▶ [WHAT IS REQUIRED]
Copy exactly the stretch of data below from the line with "Die Beschriftung auf" through the line with "dem USB-C Stecker)", including both of those lines.

▶ [Stored data]

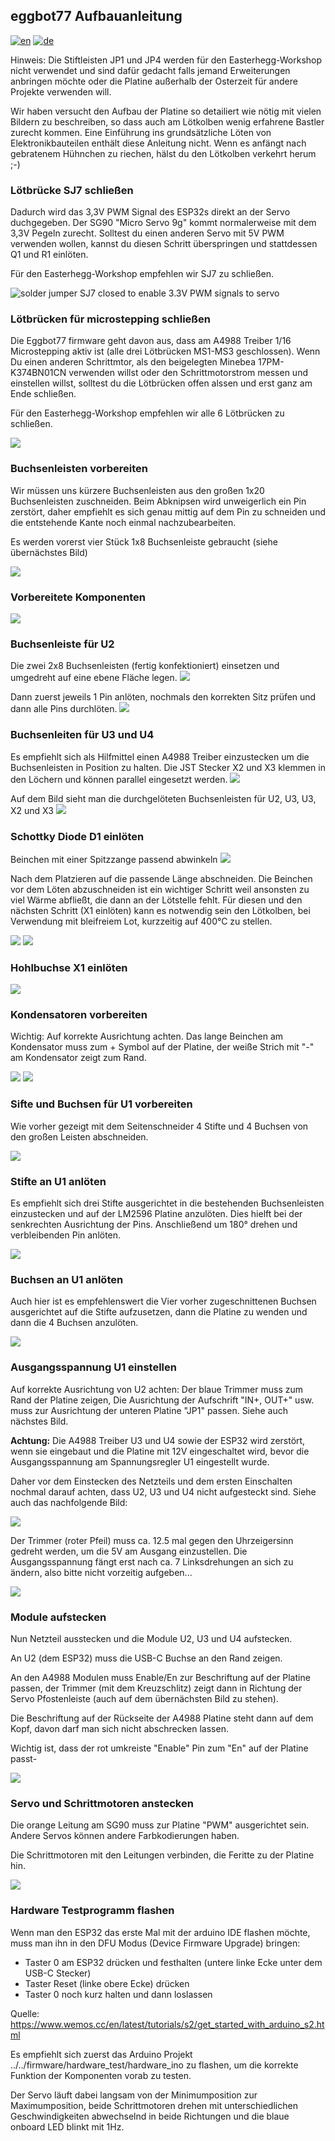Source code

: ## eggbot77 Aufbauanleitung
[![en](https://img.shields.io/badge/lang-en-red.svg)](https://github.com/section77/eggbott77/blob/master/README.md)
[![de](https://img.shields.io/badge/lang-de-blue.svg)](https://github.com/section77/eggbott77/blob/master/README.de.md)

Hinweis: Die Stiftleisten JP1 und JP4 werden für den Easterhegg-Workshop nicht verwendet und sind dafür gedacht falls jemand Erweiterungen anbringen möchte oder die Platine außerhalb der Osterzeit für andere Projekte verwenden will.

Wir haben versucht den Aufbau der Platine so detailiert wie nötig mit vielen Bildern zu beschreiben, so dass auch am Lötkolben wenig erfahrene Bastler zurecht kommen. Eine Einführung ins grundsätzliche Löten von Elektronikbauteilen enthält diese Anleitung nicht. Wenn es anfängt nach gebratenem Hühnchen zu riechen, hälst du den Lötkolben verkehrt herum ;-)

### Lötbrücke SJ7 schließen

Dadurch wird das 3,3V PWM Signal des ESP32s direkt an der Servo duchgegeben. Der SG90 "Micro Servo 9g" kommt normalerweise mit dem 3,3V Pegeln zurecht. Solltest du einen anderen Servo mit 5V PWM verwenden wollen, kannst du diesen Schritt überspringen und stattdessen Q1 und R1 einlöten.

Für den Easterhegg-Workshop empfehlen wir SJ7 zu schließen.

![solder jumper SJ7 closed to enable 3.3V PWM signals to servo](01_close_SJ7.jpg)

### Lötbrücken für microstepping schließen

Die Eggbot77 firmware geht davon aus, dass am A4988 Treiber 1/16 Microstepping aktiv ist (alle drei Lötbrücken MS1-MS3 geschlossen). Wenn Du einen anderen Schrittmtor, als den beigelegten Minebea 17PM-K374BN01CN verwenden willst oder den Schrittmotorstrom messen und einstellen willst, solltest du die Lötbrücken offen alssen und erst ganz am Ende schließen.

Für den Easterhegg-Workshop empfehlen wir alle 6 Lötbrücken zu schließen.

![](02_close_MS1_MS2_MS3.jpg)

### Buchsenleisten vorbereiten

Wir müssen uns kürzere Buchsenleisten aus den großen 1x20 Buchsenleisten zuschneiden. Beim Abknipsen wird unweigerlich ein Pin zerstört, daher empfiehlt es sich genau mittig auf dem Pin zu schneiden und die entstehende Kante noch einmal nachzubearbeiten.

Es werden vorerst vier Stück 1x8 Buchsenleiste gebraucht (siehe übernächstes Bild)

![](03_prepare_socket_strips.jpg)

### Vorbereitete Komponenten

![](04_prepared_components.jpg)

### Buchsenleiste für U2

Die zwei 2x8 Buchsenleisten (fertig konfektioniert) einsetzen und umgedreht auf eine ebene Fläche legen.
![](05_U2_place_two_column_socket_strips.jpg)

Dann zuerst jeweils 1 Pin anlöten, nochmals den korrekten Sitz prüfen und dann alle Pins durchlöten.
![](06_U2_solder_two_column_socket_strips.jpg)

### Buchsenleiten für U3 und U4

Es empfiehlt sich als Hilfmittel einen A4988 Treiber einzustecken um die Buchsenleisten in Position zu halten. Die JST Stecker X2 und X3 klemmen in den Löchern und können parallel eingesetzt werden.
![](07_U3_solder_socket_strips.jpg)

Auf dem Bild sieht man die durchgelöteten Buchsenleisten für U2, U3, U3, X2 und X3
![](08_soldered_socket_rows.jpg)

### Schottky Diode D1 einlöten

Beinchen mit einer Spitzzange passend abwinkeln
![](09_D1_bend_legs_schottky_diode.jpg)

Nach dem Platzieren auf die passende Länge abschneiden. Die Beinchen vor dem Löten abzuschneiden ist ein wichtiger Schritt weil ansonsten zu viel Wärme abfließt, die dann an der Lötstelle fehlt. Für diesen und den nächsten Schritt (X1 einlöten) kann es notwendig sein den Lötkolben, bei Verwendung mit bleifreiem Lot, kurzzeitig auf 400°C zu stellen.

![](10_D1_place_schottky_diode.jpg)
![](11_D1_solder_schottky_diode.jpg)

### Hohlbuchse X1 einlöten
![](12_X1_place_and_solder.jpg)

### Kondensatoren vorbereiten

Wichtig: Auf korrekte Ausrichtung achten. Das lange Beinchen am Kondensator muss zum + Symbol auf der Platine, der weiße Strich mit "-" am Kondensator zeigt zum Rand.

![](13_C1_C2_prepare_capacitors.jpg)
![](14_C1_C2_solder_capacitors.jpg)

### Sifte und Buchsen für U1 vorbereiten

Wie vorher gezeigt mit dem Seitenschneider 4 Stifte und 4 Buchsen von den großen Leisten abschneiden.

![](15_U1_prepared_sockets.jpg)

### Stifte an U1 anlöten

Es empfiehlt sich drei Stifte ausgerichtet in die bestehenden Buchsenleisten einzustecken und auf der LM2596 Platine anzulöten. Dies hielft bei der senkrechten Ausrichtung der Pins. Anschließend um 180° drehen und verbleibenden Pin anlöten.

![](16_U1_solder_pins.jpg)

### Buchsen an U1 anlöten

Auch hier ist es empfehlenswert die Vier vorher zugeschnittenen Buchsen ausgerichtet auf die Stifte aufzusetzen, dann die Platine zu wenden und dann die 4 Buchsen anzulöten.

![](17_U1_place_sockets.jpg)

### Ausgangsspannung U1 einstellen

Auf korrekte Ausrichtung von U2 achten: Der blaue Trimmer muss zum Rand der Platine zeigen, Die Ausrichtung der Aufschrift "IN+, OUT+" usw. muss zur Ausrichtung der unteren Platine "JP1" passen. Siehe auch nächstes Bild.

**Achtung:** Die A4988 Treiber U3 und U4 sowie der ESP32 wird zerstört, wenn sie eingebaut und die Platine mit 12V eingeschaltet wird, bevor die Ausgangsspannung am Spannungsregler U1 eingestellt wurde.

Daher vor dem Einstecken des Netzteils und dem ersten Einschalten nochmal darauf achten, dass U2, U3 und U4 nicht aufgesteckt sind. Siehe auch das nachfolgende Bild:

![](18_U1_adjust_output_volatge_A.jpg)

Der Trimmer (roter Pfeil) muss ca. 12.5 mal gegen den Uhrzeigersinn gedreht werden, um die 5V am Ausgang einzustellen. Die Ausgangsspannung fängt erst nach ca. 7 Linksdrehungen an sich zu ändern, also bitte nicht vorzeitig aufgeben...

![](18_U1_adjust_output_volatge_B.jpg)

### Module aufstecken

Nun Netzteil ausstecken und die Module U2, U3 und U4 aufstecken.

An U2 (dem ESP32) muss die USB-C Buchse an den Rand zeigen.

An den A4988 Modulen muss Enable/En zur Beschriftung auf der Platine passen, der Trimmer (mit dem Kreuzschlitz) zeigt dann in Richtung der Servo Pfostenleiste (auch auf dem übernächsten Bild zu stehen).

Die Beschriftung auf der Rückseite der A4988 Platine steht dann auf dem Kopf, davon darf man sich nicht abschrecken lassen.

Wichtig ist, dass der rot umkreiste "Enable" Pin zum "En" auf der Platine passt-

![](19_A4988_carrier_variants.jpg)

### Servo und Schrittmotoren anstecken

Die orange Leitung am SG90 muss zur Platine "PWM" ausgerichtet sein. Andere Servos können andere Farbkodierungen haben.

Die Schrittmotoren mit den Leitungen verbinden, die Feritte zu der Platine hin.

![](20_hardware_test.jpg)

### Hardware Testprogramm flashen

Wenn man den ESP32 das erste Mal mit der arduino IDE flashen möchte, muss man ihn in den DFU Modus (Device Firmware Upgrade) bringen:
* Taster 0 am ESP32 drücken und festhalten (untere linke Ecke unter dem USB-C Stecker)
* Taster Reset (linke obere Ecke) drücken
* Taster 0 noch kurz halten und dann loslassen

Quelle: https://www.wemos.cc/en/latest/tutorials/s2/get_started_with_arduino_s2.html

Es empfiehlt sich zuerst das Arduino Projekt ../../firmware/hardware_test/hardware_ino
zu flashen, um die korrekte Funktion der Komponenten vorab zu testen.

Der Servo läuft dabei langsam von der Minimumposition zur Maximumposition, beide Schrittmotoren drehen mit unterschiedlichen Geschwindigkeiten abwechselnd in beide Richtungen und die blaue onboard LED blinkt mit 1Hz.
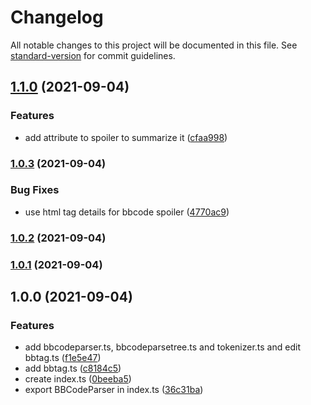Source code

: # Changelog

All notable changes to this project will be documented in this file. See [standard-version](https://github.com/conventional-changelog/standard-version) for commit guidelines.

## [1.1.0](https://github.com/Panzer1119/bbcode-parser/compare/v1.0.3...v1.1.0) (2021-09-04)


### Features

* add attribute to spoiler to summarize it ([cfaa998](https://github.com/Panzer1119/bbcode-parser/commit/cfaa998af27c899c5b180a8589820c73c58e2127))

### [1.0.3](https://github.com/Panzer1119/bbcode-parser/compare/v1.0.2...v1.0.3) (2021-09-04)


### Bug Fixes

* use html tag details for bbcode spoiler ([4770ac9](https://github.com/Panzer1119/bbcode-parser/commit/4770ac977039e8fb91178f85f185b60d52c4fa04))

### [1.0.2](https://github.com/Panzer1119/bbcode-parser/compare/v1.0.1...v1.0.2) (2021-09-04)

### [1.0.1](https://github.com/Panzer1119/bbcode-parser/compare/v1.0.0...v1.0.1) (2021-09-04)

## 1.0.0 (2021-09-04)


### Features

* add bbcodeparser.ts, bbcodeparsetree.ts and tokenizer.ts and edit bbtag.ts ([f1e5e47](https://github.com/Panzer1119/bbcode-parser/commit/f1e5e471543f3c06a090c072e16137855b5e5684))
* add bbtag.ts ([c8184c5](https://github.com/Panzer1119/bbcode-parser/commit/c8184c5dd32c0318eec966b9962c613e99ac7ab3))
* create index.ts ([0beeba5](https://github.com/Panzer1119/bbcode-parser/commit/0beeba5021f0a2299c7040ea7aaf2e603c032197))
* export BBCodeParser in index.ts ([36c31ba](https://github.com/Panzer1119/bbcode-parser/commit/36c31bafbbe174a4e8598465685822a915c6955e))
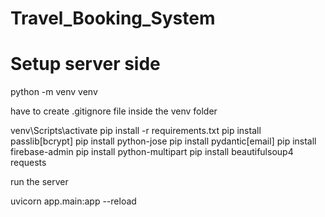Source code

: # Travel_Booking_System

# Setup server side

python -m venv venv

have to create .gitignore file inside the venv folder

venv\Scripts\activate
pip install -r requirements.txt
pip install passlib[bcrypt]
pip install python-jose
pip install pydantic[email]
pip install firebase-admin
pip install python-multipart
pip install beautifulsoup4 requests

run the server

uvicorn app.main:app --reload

▶ [OUTPUT FOR THIS TASK]
Die Beschriftung auf der Rückseite der A4988 Platine steht dann auf dem Kopf, davon darf man sich nicht abschrecken lassen.

Wichtig ist, dass der rot umkreiste "Enable" Pin zum "En" auf der Platine passt-

![](19_A4988_carrier_variants.jpg)

### Servo und Schrittmotoren anstecken

Die orange Leitung am SG90 muss zur Platine "PWM" ausgerichtet sein. Andere Servos können andere Farbkodierungen haben.

Die Schrittmotoren mit den Leitungen verbinden, die Feritte zu der Platine hin.

![](20_hardware_test.jpg)

### Hardware Testprogramm flashen

Wenn man den ESP32 das erste Mal mit der arduino IDE flashen möchte, muss man ihn in den DFU Modus (Device Firmware Upgrade) bringen:
* Taster 0 am ESP32 drücken und festhalten (untere linke Ecke unter dem USB-C Stecker)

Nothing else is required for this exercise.